Assigned task: In the entries below, find the line with "## What it is" and the line with "## How it works"; give again those lines and every line between them, exactly.

Excerpts from a dataset:
────────────────────

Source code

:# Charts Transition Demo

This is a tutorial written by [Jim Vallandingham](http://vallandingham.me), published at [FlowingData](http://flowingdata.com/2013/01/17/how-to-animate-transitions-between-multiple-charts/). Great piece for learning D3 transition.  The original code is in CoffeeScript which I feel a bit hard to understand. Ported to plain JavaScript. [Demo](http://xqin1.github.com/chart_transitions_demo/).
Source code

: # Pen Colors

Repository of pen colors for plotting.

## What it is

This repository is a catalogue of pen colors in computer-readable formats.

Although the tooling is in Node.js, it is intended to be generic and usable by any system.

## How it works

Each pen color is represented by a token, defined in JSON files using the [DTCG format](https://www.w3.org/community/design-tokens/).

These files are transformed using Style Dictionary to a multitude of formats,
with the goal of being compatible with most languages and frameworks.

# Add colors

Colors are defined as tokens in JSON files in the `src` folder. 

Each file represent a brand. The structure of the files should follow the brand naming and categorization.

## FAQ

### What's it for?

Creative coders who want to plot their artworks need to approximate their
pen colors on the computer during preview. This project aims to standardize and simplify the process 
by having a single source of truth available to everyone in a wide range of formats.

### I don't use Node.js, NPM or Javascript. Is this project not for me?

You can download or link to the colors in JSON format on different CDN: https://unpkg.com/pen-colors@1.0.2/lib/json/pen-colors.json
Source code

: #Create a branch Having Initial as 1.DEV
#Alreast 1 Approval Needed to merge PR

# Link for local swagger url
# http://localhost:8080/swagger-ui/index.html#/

────────────────────

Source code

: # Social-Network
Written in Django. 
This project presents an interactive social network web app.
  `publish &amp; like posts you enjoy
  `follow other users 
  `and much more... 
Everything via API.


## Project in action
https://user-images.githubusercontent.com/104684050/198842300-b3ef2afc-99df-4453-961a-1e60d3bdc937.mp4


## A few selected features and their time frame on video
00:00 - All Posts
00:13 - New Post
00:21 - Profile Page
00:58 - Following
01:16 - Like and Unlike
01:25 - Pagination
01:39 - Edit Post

────────────────────

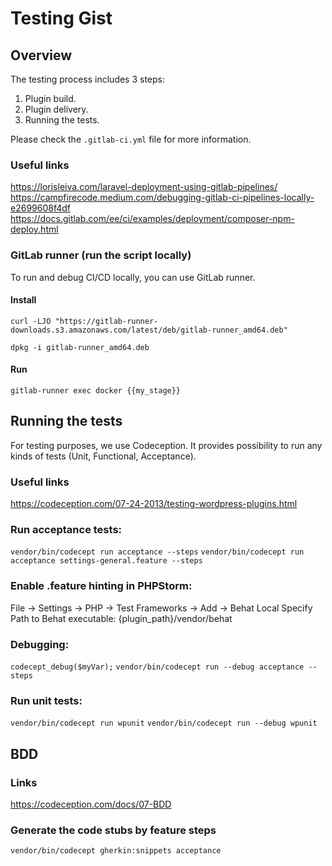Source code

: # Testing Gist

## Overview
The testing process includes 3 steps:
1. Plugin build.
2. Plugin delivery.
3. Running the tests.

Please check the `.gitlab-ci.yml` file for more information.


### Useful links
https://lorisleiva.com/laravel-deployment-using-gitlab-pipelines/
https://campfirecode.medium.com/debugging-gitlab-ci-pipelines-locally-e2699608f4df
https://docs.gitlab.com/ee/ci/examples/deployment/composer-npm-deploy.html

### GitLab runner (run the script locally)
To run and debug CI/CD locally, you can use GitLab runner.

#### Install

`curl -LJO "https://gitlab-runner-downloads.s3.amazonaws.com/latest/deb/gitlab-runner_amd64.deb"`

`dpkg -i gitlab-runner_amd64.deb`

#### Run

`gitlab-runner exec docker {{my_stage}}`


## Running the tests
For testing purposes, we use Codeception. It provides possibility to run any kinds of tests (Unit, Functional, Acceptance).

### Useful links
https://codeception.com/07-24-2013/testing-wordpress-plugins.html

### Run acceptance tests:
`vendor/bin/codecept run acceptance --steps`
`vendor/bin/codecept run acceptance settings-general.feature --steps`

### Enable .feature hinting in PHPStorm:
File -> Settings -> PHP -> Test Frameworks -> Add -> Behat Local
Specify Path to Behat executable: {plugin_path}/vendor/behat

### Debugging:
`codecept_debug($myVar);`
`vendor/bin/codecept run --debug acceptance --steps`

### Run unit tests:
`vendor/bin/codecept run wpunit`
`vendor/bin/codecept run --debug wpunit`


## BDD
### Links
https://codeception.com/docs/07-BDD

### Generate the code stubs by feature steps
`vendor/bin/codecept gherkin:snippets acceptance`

────────────────────

Solution:
## What it is

This repository is a catalogue of pen colors in computer-readable formats.

Although the tooling is in Node.js, it is intended to be generic and usable by any system.

## How it works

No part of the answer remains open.